TRY IT:
Return all lines from the entries below in which the word "Make" is present.
DATA FOR ANALYSIS Start Marker
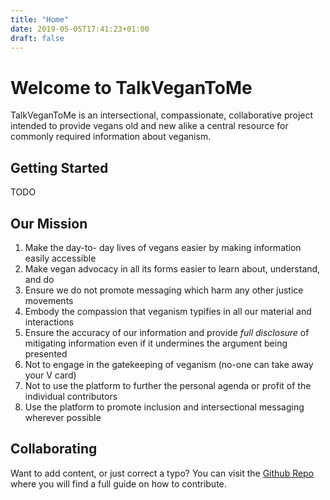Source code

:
 ```yaml
---
title: "Home"
date: 2019-05-05T17:41:23+01:00
draft: false
---
```



# Welcome to TalkVeganToMe

TalkVeganToMe is an intersectional, compassionate, collaborative project intended to provide vegans old and new alike a central resource for commonly required information about veganism.  

## Getting Started

TODO

## Our Mission

1. Make the day-to- day lives of vegans easier by making information easily accessible
2. Make vegan advocacy in all its forms easier to learn about, understand, and do
3. Ensure we do not promote messaging which harm any other justice movements
4. Embody the compassion that veganism typifies in all our material and interactions
5. Ensure the accuracy of our information and provide _full disclosure_ of mitigating information even if it undermines the argument being presented
6. Not to engage in the gatekeeping of veganism (no-one can take away your V card)
7. Not to use the platform to further the personal agenda or profit of the individual contributors
8. Use the platform to promote inclusion and intersectional messaging wherever possible


## Collaborating

Want to add content, or just correct a typo? You can visit the [Github Repo](https://github.com/talkvegantome/talkvegan-hugo) where you will find a full guide on how to contribute.
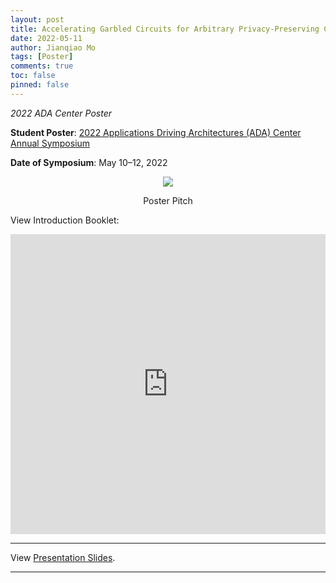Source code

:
 ```yaml
---
layout: post
title: Accelerating Garbled Circuits for Arbitrary Privacy-Preserving Computation
date: 2022-05-11
author: Jianqiao Mo
tags: [Poster]
comments: true
toc: false
pinned: false
---
```

_2022 ADA Center Poster_

**Student Poster**:
[2022 Applications Driving Architectures (ADA) Center Annual Symposium](https://adacenter.org/symposium2022) 

**Date of Symposium**: May 10–12, 2022


<div align="center">
    <img src="https://raw.githubusercontent.com/jianqiaomo/mywebpage/master/images/HAAC_ada_poster_pitch.JPG"/>
    <p>Poster Pitch</p>
</div>


View Introduction Booklet:
<iframe src="https://onedrive.live.com/embed?cid=8795EDCABD3FFEB3&resid=8795EDCABD3FFEB3%21140&authkey=AO7Z5ZNIDHWVRTs&em=2" width="100%" height="480" frameborder="0" scrolling="no"></iframe>

***

View [Presentation Slides](https://1drv.ms/b/s!ArP-P73K7ZWHgQ80M0CGTOIYWOuQ?e=LxnVX8).

***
DATA FOR ANALYSIS End Marker
RESPONSE TO THIS EXERCISE:
1. Make the day-to- day lives of vegans easier by making information easily accessible
2. Make vegan advocacy in all its forms easier to learn about, understand, and do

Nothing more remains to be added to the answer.